If you don’t believe this, just think about West Nile virus, Zika, Chikungunya, severe acute respiratory syndrome (SARS), Middle East respiratory syndrome (MERS), Ebola in West Africa, and our present coronavirus, for a start.

All levels of government should have been ready to deal with the present outbreak but many were not. All levels of government should have acted early and forcefully against the epidemic but many did not. The federal government should have played a leading role in coordinating scientific, policy, and procurement efforts, among other things, but was slow to act on many fronts and is still unwilling to act on others. The procurement, even today, of the materials, supplies, and therapeutics for COVID-19, is an example of this.

So, let’s examine some of the measures that should be put in place now to prevent illness, disability, and deaths from the next outbreak. These will serve both the present fight against coronavirus and future ones.

First, we need effective leadership. This has been the case for every successful historical effort to handle a disease outbreak or manage any other issue of grave national importance. This means we need senior officials at federal and state levels who can immediately help us understand the problem, formulate an approach to addressing it, and then lead the coordination of disease control efforts. This means senior officials who will bring to the table the best scientific minds and listen to them. This means officials who can ensure that those coordinating disease control efforts speak with a clear and consistent voice that unifies the country around the need to fight the outbreak together. It also means officials who will be open, transparent, and honest with us about all things related to an outbreak and who will relentlessly fight misinformation.

To improve pandemic preparedness and response, we must also ensure that there is a specific group at the highest levels of government, such as the National Security Council, that has responsibility, on behalf of all of government, to track disease threats and trigger actions to address them.

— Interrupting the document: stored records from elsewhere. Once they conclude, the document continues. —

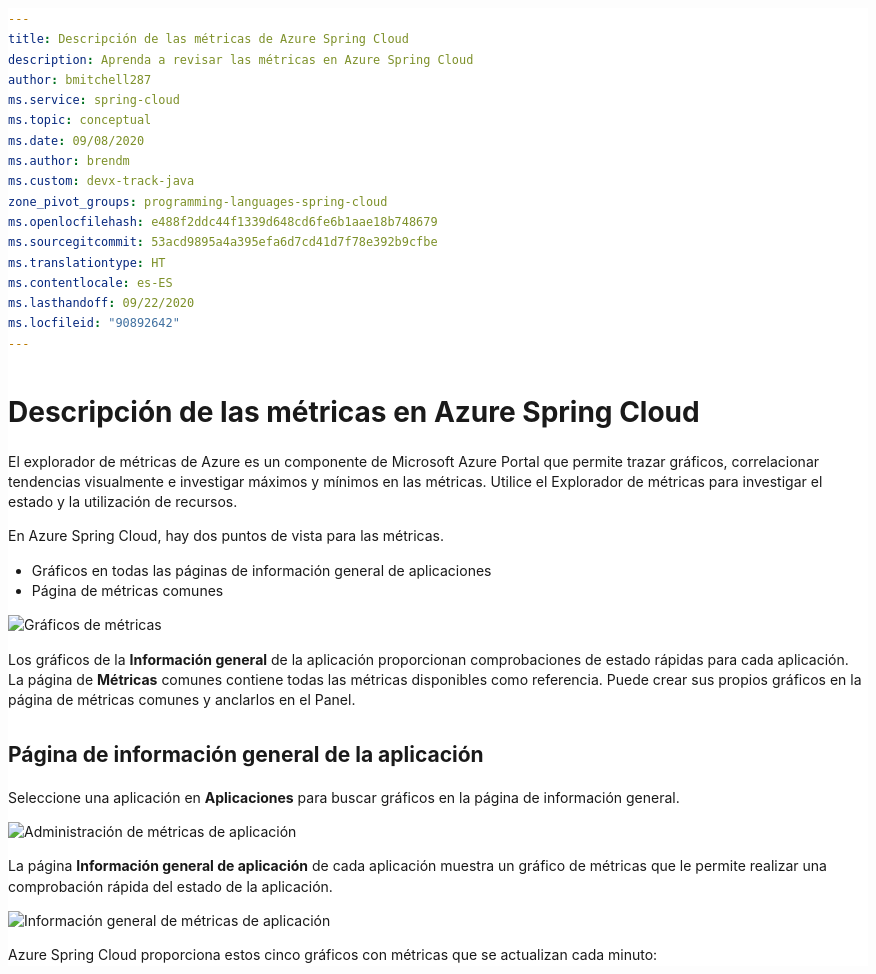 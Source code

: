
 ```yaml
---
title: Descripción de las métricas de Azure Spring Cloud
description: Aprenda a revisar las métricas en Azure Spring Cloud
author: bmitchell287
ms.service: spring-cloud
ms.topic: conceptual
ms.date: 09/08/2020
ms.author: brendm
ms.custom: devx-track-java
zone_pivot_groups: programming-languages-spring-cloud
ms.openlocfilehash: e488f2ddc44f1339d648cd6fe6b1aae18b748679
ms.sourcegitcommit: 53acd9895a4a395efa6d7cd41d7f78e392b9cfbe
ms.translationtype: HT
ms.contentlocale: es-ES
ms.lasthandoff: 09/22/2020
ms.locfileid: "90892642"
---
```

# <a name="understand-metrics-for-azure-spring-cloud"></a>Descripción de las métricas en Azure Spring Cloud

El explorador de métricas de Azure es un componente de Microsoft Azure Portal que permite trazar gráficos, correlacionar tendencias visualmente e investigar máximos y mínimos en las métricas. Utilice el Explorador de métricas para investigar el estado y la utilización de recursos. 

En Azure Spring Cloud, hay dos puntos de vista para las métricas.
* Gráficos en todas las páginas de información general de aplicaciones
* Página de métricas comunes

 ![Gráficos de métricas](media/metrics/metrics-1.png)

Los gráficos de la **Información general** de la aplicación proporcionan comprobaciones de estado rápidas para cada aplicación. La página de **Métricas** comunes contiene todas las métricas disponibles como referencia. Puede crear sus propios gráficos en la página de métricas comunes y anclarlos en el Panel.

## <a name="application-overview-page"></a>Página de información general de la aplicación
Seleccione una aplicación en **Aplicaciones** para buscar gráficos en la página de información general.  

 ![Administración de métricas de aplicación](media/metrics/metrics-2.png)

La página **Información general de aplicación** de cada aplicación muestra un gráfico de métricas que le permite realizar una comprobación rápida del estado de la aplicación.  

 ![Información general de métricas de aplicación](media/metrics/metrics-3.png)

Azure Spring Cloud proporciona estos cinco gráficos con métricas que se actualizan cada minuto:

In addition, we urgently need to revive the CDC. This organization was once the envy of the world and served as “the world’s epidemiologists”. Today, it is seen by public health actors domestically and globally as a pale shadow of its former self, an institution in disarray, and an institution led by a director who won’t tell things as they are. CDC will need more staff, additional resources, and a renewed mandate to serve the US and the world.

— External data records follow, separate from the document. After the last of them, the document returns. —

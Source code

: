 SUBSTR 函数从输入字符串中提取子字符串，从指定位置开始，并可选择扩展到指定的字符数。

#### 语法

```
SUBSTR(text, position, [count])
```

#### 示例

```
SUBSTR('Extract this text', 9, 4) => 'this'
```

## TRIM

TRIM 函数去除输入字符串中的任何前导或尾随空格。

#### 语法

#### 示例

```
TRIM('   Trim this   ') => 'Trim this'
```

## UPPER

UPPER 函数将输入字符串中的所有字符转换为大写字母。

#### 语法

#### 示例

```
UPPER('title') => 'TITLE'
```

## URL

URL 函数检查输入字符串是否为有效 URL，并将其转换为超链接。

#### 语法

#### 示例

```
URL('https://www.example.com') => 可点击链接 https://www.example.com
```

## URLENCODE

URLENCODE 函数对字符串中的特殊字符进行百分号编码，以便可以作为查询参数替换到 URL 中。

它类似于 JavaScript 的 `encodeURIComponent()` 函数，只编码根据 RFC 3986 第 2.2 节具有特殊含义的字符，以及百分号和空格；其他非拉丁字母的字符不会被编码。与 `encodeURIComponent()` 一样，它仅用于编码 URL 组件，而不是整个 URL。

We also need to put in place plans at the federal and state levels for dealing with future outbreaks. We then need to fill stockpiles at the federal and state levels with the equipment, materials, and supplies that will be needed to aggressively address the next outbreak, as soon as we learn about it. Governments will also need substantial additional public health staff. In addition, all levels of government should have in place contracts that would be triggered by the declaration, for example, of a public health emergency. The federal government should also  engage in advance market commitments that would ensure that the research for and development of diagnostics, drugs, and vaccines to fight the next pandemic would be continuous and not wait to for an outbreak before it began.

Some will say that the above measures are expensive. Yet, we have seen the costs of failing to prepare properly to fight this coronavirus. These costs are not only in illness, disability, and death. They are also psychological, social, and economic. A single disease outbreak has turned the world upside down. Yet, pandemic preparedness has exceptionally high rates of return. One important study suggested that the average financial return on investment for a range of preparedness interventions is more than 200%.

Continuing on the path we are on will cause us to lose this war and be as unprepared for the next one as we were for this one. Moving aggressively on the measures noted above will avert illness and death now and later.

Editor’s note: Richard Skolnik is the former regional director for health for South Asia at the World Bank. He was the director of an AIDS treatment program for Harvard and taught Global Health at the George Washington University and Yale. He is the author of Global Health 101 and the instructor for Yale/Coursera’s Essentials of Global Health.